Plus de deux siècles après, au début du 20e siècle, le Mail a conservé cette fonction de large promenade dans modifié. C’est ce que nous montre cette carte postale, éditée par la maison nantaise Vassellier en phototypie, principal mode d’impression pour ce type d’image à dimension industrielle. La prise de vue met en valeur une vaste perspective menant au centre de la ville avec laquelle le Mail communique directement depuis le percement de la muraille urbaine à la fin du 18e siècle. On distingue tout au bout la croix de la Mission, érigée en février 1817, sous la Restauration, à la suite d’une cérémonie ponctuant une période d’activité missionnaire.
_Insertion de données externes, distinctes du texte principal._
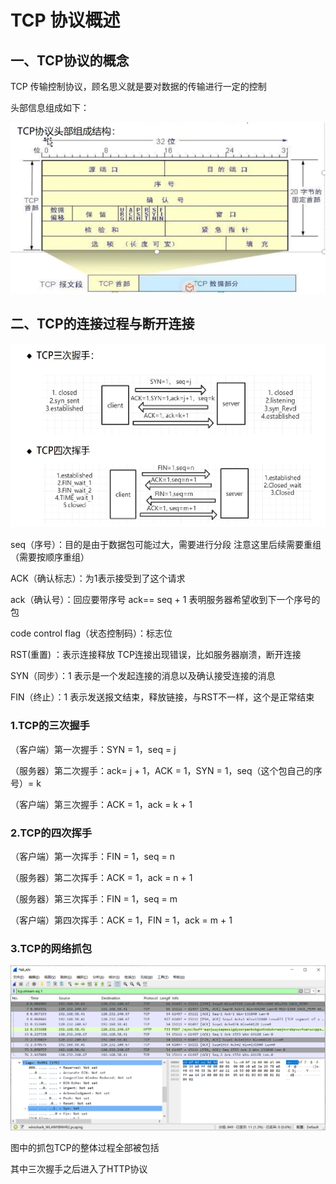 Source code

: # TCP 协议概述

## 一、TCP协议的概念

TCP 传输控制协议，顾名思义就是要对数据的传输进行一定的控制

头部信息组成如下：

![](assets/20240801_202337_image.png)

## 二、TCP的连接过程与断开连接


![](assets/20240801_203320_image.png)

seq（序号）：目的是由于数据包可能过大，需要进行分段  注意这里后续需要重组（需要按顺序重组）

ACK（确认标志）：为1表示接受到了这个请求

ack（确认号）：回应要带序号 ack== seq + 1 表明服务器希望收到下一个序号的包

code control flag（状态控制码）：标志位

RST(重置) ：表示连接释放 TCP连接出现错误，比如服务器崩溃，断开连接

SYN（同步）：1 表示是一个发起连接的消息以及确认接受连接的消息 

FIN（终止）：1 表示发送报文结束，释放链接，与RST不一样，这个是正常结束


### 1.TCP的三次握手

（客户端）第一次握手：SYN = 1，seq = j

（服务器）第二次握手：ack= j + 1，ACK = 1，SYN = 1，seq（这个包自己的序号）= k

（客户端）第三次握手：ACK = 1，ack = k + 1

### 2.TCP的四次挥手

（客户端）第一次挥手：FIN = 1，seq = n

（服务器）第二次挥手：ACK = 1，ack = n + 1

（服务器）第三次挥手：FIN = 1，seq = m

（客户端）第四次挥手：ACK = 1，FIN = 1，ack = m + 1

### 3.TCP的网络抓包

![](assets/20240801_215057_image.png)

图中的抓包TCP的整体过程全部被包括

其中三次握手之后进入了HTTP协议
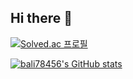 ## Hi there 👋

<!--
**bali78456/bali78456** is a ✨ _special_ ✨ repository because its `README.md` (this file) appears on your GitHub profile.

Here are some ideas to get you started:

- 🔭 I’m currently working on ...
- 🌱 I’m currently learning ...
- 👯 I’m looking to collaborate on ...
- 🤔 I’m looking for help with ...
- 💬 Ask me about ...
- 📫 How to reach me: ...
- 😄 Pronouns: ...
- ⚡ Fun fact: ...
-->
[![Solved.ac 프로필](http://mazassumnida.wtf/api/v2/generate_badge?boj=bali78456)](https://solved.ac/bali78456)




[![bali78456's GitHub stats](https://github-readme-stats.vercel.app/api?username=bali78456)](https://github.com/bali78456/github-readme-stats)
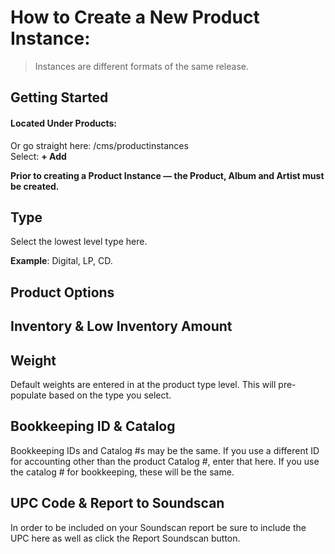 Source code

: # How to Create a New Product Instance:
> Instances are different formats of the same release.

## Getting Started
#### Located Under Products: <br />
Or go straight here:  /cms/productinstances <br />
Select: **+ Add** <br />

**Prior to creating a Product Instance &mdash; the Product, Album and Artist must be created.**

## Type
Select the lowest level type here. 

**Example**: Digital, LP, CD. 

## Product Options

## Inventory & Low Inventory Amount

## Weight 
Default weights are entered in at the product type level. This will pre-populate based on the type you select. 

## Bookkeeping ID & Catalog #
Bookkeeping IDs and Catalog #s may be the same. If you use a different ID for accounting other than the product Catalog #, enter that here. If you use the catalog # for bookkeeping, these will be the same. 

## UPC Code & Report to Soundscan 
In order to be included on your Soundscan report be sure to include the UPC here as well as click the Report Soundscan button.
De part et d’autre du Mail, une série d’habitations parfois agrémentées de commerces, à l’instar d’un magasin de confection, au premier plan à gauche, révèle un environnement populaire qui contraste avec les immeubles bourgeois situés derrière la croix de la Mission. Lieu récréatif, le Mail est aussi à cette époque un lieu de circulation, tronçon de la route Paris-Brest. Outre les charrettes et carrioles que l’on distingue ici et là, notamment sur la voie de gauche, on note surtout la présence de rails de chemin de fer. Depuis l’extrême fin du 19e siècle, le Mail est devenu un lieu privilégié du premier réseau des Tramways à vapeur d’Ille-et-Vilaine (TIV), compagnie de chemin de fer secondaire, à voie étroite. La prise de vue ne permet pas néanmoins de distinguer la gare du Mail, cachée par les arbres, à droite de la croix de la Mission. Malgré tout, le Mail a conservé à cette époque sa vocation de promenade comme l’indiquent quelques rares bancs publics et les personnages du premier plan. Deux femmes s’y promènent, en effet, avec des enfants. La première, habillée de manière bourgeoise, tient à la main un enfant très jeune, chaudement vêtu en cette journée d’hiver qu’atteste l’absence de feuillage des deux longues rangées d’arbres qui dessinent la promenade. La seconde, qu’on ne distingue guère, se penche vers le berceau qu’elle est en train de pousser. On peut penser qu’il s’agit là d’une gouvernante ou d’une domestique comme on en retrouve très souvent alors dans les familles bourgeoises. Leur présence semble à l’évidence intriguer voire amuser les enfants qui, visiblement, rentrent de l’école, portant livre et sacoche. On ne sait si leur attitude doit à l’accoutrement du jeune enfant ou s’il est le fruit d’une distance sociale qui se donne soudain à voir dans l’univers de la promenade.